INSTRUCTIONS FOR THE TASK ▸ What is the count of lines in the listing below that hold the string "EllexiaLeonie"? Reply with that number alone.

__________

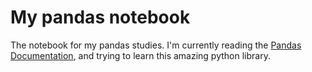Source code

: # My pandas notebook

The notebook for my pandas studies. I'm currently reading the [Pandas Documentation](https://pandas.pydata.org/pandas-docs/stable/index.html), and trying to learn this amazing python library.
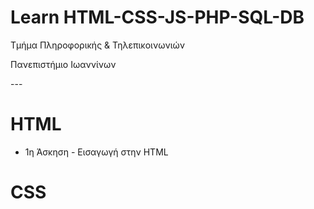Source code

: <html>
<body>
<h1> Learn HTML-CSS-JS-PHP-SQL-DB</h1>
<p> Τμήμα Πληροφορικής & Τηλεπικοινωνιών </p>
<p> Πανεπιστήμιο Ιωαννίνων </p>
---
<h1> HTML </h1>
  <ul>
   <li> 1η Άσκηση - Εισαγωγή στην HTML </li>
  </ul>
  <h1></h1>
  
  <h1> CSS </h1>
</body>
</html>
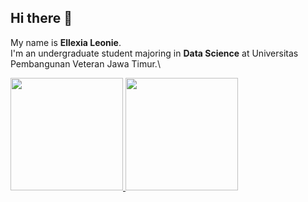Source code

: ## Hi there 👋
My name is **Ellexia Leonie**.\
I'm an undergraduate student majoring in **Data Science** at Universitas Pembangunan Veteran Jawa Timur.\

<p align="left">
<a href="https://github.com/EllexiaLeonie">
  <img height="180em" src="https://github-readme-stats-eight-theta.vercel.app/api?username=EllexiaLeonie&show_icons=true&theme=algolia&include_all_commits=true&count_private=true"/>
  <img height="180em" src="https://github-readme-stats-eight-theta.vercel.app/api/top-langs/?username=EllexiaLeonie&layout=compact&langs_count=8&theme=algolia"/>
</a>
</p>

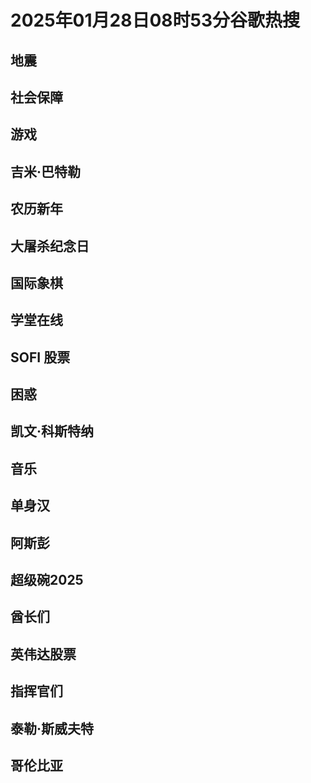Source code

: # 2025年01月28日08时53分谷歌热搜

## 地震

## 社会保障

## 游戏

## 吉米·巴特勒

## 农历新年

## 大屠杀纪念日

## 国际象棋

## 学堂在线

## SOFI 股票

## 困惑

## 凯文·科斯特纳

## 音乐

## 单身汉

## 阿斯彭

## 超级碗2025

## 酋长们

## 英伟达股票

## 指挥官们

## 泰勒·斯威夫特

## 哥伦比亚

__________

RESULT FOR THIS EXERCISE ▸ 3